Sa quête d’équilibre et de pragmatisme semblait parfois décalée dans l’Amérique d’aujourd’hui, fracturée et tourmentée. Mais n’est-ce pas à son honneur ? A 83 ans, Stephen Breyer, l’un des neuf juges de la Cour suprême, est sur le point de formaliserincap son départ à la retraite, au terme de la session actuelle fin juin. La nouvelle a fait la « une » des médias, mercredi 26 janvier, tant cette décision offre une occasion précieuse à Joe Biden de préserver l’aile libérale au sein de l’institution, dominée par les conservateurs – six contre trois.
Désigné par Bill Clinton en 1994, Stephen Breyer « incarne les meilleures qualités et les plus hauts idéaux de la justice américaine : la connaissance, la sagesse, l’équité, l’humilité, la retenue », a énuméré le sénateur démocrate Chuck Schumer (New York), chef de la majorité, qui a promis un processus de confirmation rapide pour le candidat futur de la Maison Blanche. La marge infime dont disposent les démocrates au Sénat (50-50, plus la voix décisive de la vice-présidente, Kamala Harris) avive le risque de nouvelles empoignades.
Depuis le début de la présidence Biden, une pression amicale était exercée sur le juge, par médias interposés.
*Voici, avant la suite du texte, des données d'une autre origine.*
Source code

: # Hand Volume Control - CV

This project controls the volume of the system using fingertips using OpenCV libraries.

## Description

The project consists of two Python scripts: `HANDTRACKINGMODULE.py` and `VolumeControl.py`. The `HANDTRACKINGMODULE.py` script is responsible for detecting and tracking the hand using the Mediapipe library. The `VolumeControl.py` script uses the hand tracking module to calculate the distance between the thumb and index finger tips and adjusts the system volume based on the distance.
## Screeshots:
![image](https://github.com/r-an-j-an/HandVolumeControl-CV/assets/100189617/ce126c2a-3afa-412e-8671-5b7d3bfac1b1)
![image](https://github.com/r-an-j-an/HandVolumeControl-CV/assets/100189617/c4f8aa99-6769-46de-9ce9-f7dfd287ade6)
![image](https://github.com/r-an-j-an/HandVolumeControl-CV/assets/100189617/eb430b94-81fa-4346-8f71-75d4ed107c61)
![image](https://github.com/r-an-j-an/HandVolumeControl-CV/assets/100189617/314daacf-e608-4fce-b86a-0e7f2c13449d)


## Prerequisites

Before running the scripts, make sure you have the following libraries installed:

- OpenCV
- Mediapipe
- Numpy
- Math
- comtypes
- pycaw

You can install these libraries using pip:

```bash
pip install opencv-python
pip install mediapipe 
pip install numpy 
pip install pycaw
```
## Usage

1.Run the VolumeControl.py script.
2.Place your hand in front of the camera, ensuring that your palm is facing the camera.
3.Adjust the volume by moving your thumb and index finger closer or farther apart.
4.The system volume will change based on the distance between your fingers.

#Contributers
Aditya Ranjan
Elle consistait à inciter Stephen Breyer à se retirer, en raison de son âge, pour donner la possibilité à Joe Biden de promouvoir un juge libéral plus jeune à sa place, aux côtés de Sonia Sotomayor, 67 ans, et d’Elena Kagan, 61 ans. La perspective d’une déroute démocrate aux élections de mi-mandat, en novembre, fermerait la porte pour le président.
Or, l’un des héritages les plus importants de la présidence Trump est la désignation de trois nouveaux juges conservateurs à la Cour suprême : Neil Gorsuch, Brett Kavanaugh et Amy Coney Barrett. Cette dernière avait remplacé l’icône du camp libéral, Ruth Bader Ginsburg, provoquant un basculement de l’équilibre interne. Le décès de « RBG » en 2020, à l’âge de 87 ans, avait laissé un goût amer à gauche, certains regrettant que la magistrate n’eut pas quitté ses fonctions sous la présidence Obama.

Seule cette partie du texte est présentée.